[Available records Boundary: Start]

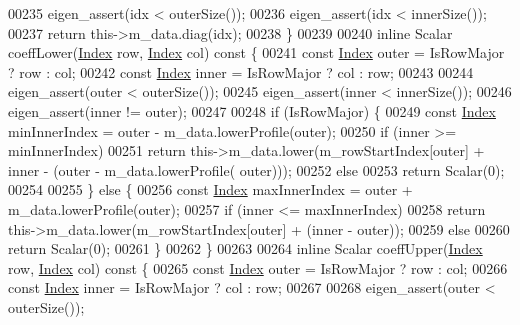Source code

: \begin{DoxyCode}
00235         eigen\_assert(idx < outerSize());
00236         eigen\_assert(idx < innerSize());
00237         \textcolor{keywordflow}{return} this->m\_data.diag(idx);
00238     \}
00239 
00240     \textcolor{keyword}{inline} Scalar coeffLower(\hyperlink{group___core___module_a554f30542cc2316add4b1ea0a492ff02}{Index} row, \hyperlink{group___core___module_a554f30542cc2316add4b1ea0a492ff02}{Index} col)\textcolor{keyword}{ const }\{
00241         \textcolor{keyword}{const} \hyperlink{group___core___module_a554f30542cc2316add4b1ea0a492ff02}{Index} outer = IsRowMajor ? row : col;
00242         \textcolor{keyword}{const} \hyperlink{group___core___module_a554f30542cc2316add4b1ea0a492ff02}{Index} inner = IsRowMajor ? col : row;
00243 
00244         eigen\_assert(outer < outerSize());
00245         eigen\_assert(inner < innerSize());
00246         eigen\_assert(inner != outer);
00247 
00248         \textcolor{keywordflow}{if} (IsRowMajor) \{
00249             \textcolor{keyword}{const} \hyperlink{group___core___module_a554f30542cc2316add4b1ea0a492ff02}{Index} minInnerIndex = outer - m\_data.lowerProfile(outer);
00250             \textcolor{keywordflow}{if} (inner >= minInnerIndex)
00251                 \textcolor{keywordflow}{return} this->m\_data.lower(m\_rowStartIndex[outer] + inner - (outer - m\_data.lowerProfile(
      outer)));
00252             \textcolor{keywordflow}{else}
00253                 \textcolor{keywordflow}{return} Scalar(0);
00254 
00255         \} \textcolor{keywordflow}{else} \{
00256             \textcolor{keyword}{const} \hyperlink{group___core___module_a554f30542cc2316add4b1ea0a492ff02}{Index} maxInnerIndex = outer + m\_data.lowerProfile(outer);
00257             \textcolor{keywordflow}{if} (inner <= maxInnerIndex)
00258                 \textcolor{keywordflow}{return} this->m\_data.lower(m\_rowStartIndex[outer] + (inner - outer));
00259             \textcolor{keywordflow}{else}
00260                 \textcolor{keywordflow}{return} Scalar(0);
00261         \}
00262     \}
00263 
00264     \textcolor{keyword}{inline} Scalar coeffUpper(\hyperlink{group___core___module_a554f30542cc2316add4b1ea0a492ff02}{Index} row, \hyperlink{group___core___module_a554f30542cc2316add4b1ea0a492ff02}{Index} col)\textcolor{keyword}{ const }\{
00265         \textcolor{keyword}{const} \hyperlink{group___core___module_a554f30542cc2316add4b1ea0a492ff02}{Index} outer = IsRowMajor ? row : col;
00266         \textcolor{keyword}{const} \hyperlink{group___core___module_a554f30542cc2316add4b1ea0a492ff02}{Index} inner = IsRowMajor ? col : row;
00267 
00268         eigen\_assert(outer < outerSize());

\end{DoxyCode}
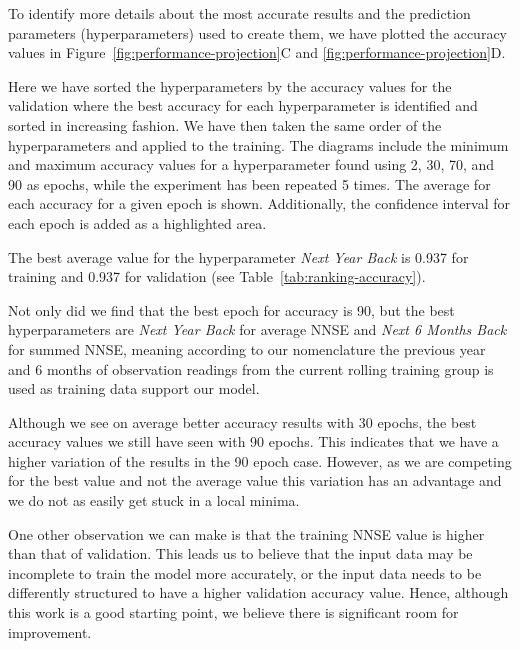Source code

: \documentclass[utf8]{FrontiersinVancouver} %
\begin{document}

        
To identify more details about the most accurate results and the prediction parameters (hyperparameters) used to create them, we have plotted the accuracy values in Figure~\ref{fig:performance-projection}C and \ref{fig:performance-projection}D.

Here we have sorted the hyperparameters by the accuracy values for the validation where the best accuracy for each hyperparameter is identified and sorted in increasing fashion. We have then taken the same order of the hyperparameters and applied to the training.  The diagrams include the minimum and maximum accuracy values for a hyperparameter found using 2, 30, 70, and 90 as epochs, while the experiment has been repeated 5 times. The average for each accuracy for a given epoch is shown. Additionally, the confidence interval for each epoch is added as a highlighted area.

The best average value for the hyperparameter {\em Next Year Back} is 0.937 for training and 0.937 for validation (see Table~\ref{tab:ranking-accuracy}).

Not only did we find that the best epoch for accuracy is 90, but the best hyperparameters are {\em Next Year Back} for average NNSE and {\em Next 6 Months Back} for summed NNSE, meaning according to our nomenclature the previous year and 6 months of observation readings from the current rolling training group is used as training data support our model.

Although we see on average better accuracy results with 30 epochs, the best accuracy values we still have seen with 90 epochs. This indicates that we have a higher variation of the results in the 90 epoch case. However, as we are competing for the best value and not the average value this variation has an advantage and we do not as easily get stuck in a local minima.

One other observation we can make is that the training NNSE value is higher than that of validation. This leads us to believe that the input data may be incomplete to train the model more accurately, or the input data needs to be differently structured to have a higher validation accuracy value.  Hence, although this work is a good starting point, we believe there is significant room for improvement.
\end{document}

[Available records Boundary: End]

What is being asked: Each entry should be copied exactly as written, though any pictures stay out.

Answer below:
Source code

: \begin{DoxyCode}
00235         eigen\_assert(idx < outerSize());
00236         eigen\_assert(idx < innerSize());
00237         \textcolor{keywordflow}{return} this->m\_data.diag(idx);
00238     \}
00239 
00240     \textcolor{keyword}{inline} Scalar coeffLower(\hyperlink{group___core___module_a554f30542cc2316add4b1ea0a492ff02}{Index} row, \hyperlink{group___core___module_a554f30542cc2316add4b1ea0a492ff02}{Index} col)\textcolor{keyword}{ const }\{
00241         \textcolor{keyword}{const} \hyperlink{group___core___module_a554f30542cc2316add4b1ea0a492ff02}{Index} outer = IsRowMajor ? row : col;
00242         \textcolor{keyword}{const} \hyperlink{group___core___module_a554f30542cc2316add4b1ea0a492ff02}{Index} inner = IsRowMajor ? col : row;
00243 
00244         eigen\_assert(outer < outerSize());
00245         eigen\_assert(inner < innerSize());
00246         eigen\_assert(inner != outer);
00247 
00248         \textcolor{keywordflow}{if} (IsRowMajor) \{
00249             \textcolor{keyword}{const} \hyperlink{group___core___module_a554f30542cc2316add4b1ea0a492ff02}{Index} minInnerIndex = outer - m\_data.lowerProfile(outer);
00250             \textcolor{keywordflow}{if} (inner >= minInnerIndex)
00251                 \textcolor{keywordflow}{return} this->m\_data.lower(m\_rowStartIndex[outer] + inner - (outer - m\_data.lowerProfile(
      outer)));
00252             \textcolor{keywordflow}{else}
00253                 \textcolor{keywordflow}{return} Scalar(0);
00254 
00255         \} \textcolor{keywordflow}{else} \{
00256             \textcolor{keyword}{const} \hyperlink{group___core___module_a554f30542cc2316add4b1ea0a492ff02}{Index} maxInnerIndex = outer + m\_data.lowerProfile(outer);
00257             \textcolor{keywordflow}{if} (inner <= maxInnerIndex)
00258                 \textcolor{keywordflow}{return} this->m\_data.lower(m\_rowStartIndex[outer] + (inner - outer));
00259             \textcolor{keywordflow}{else}
00260                 \textcolor{keywordflow}{return} Scalar(0);
00261         \}
00262     \}
00263 
00264     \textcolor{keyword}{inline} Scalar coeffUpper(\hyperlink{group___core___module_a554f30542cc2316add4b1ea0a492ff02}{Index} row, \hyperlink{group___core___module_a554f30542cc2316add4b1ea0a492ff02}{Index} col)\textcolor{keyword}{ const }\{
00265         \textcolor{keyword}{const} \hyperlink{group___core___module_a554f30542cc2316add4b1ea0a492ff02}{Index} outer = IsRowMajor ? row : col;
00266         \textcolor{keyword}{const} \hyperlink{group___core___module_a554f30542cc2316add4b1ea0a492ff02}{Index} inner = IsRowMajor ? col : row;
00267 
00268         eigen\_assert(outer < outerSize());

\end{DoxyCode}
Source code

: \documentclass[utf8]{FrontiersinVancouver} %
\begin{document}

        
To identify more details about the most accurate results and the prediction parameters (hyperparameters) used to create them, we have plotted the accuracy values in Figure~\ref{fig:performance-projection}C and \ref{fig:performance-projection}D.

Here we have sorted the hyperparameters by the accuracy values for the validation where the best accuracy for each hyperparameter is identified and sorted in increasing fashion. We have then taken the same order of the hyperparameters and applied to the training.  The diagrams include the minimum and maximum accuracy values for a hyperparameter found using 2, 30, 70, and 90 as epochs, while the experiment has been repeated 5 times. The average for each accuracy for a given epoch is shown. Additionally, the confidence interval for each epoch is added as a highlighted area.

The best average value for the hyperparameter {\em Next Year Back} is 0.937 for training and 0.937 for validation (see Table~\ref{tab:ranking-accuracy}).

Not only did we find that the best epoch for accuracy is 90, but the best hyperparameters are {\em Next Year Back} for average NNSE and {\em Next 6 Months Back} for summed NNSE, meaning according to our nomenclature the previous year and 6 months of observation readings from the current rolling training group is used as training data support our model.

Although we see on average better accuracy results with 30 epochs, the best accuracy values we still have seen with 90 epochs. This indicates that we have a higher variation of the results in the 90 epoch case. However, as we are competing for the best value and not the average value this variation has an advantage and we do not as easily get stuck in a local minima.

One other observation we can make is that the training NNSE value is higher than that of validation. This leads us to believe that the input data may be incomplete to train the model more accurately, or the input data needs to be differently structured to have a higher validation accuracy value.  Hence, although this work is a good starting point, we believe there is significant room for improvement.
\end{document}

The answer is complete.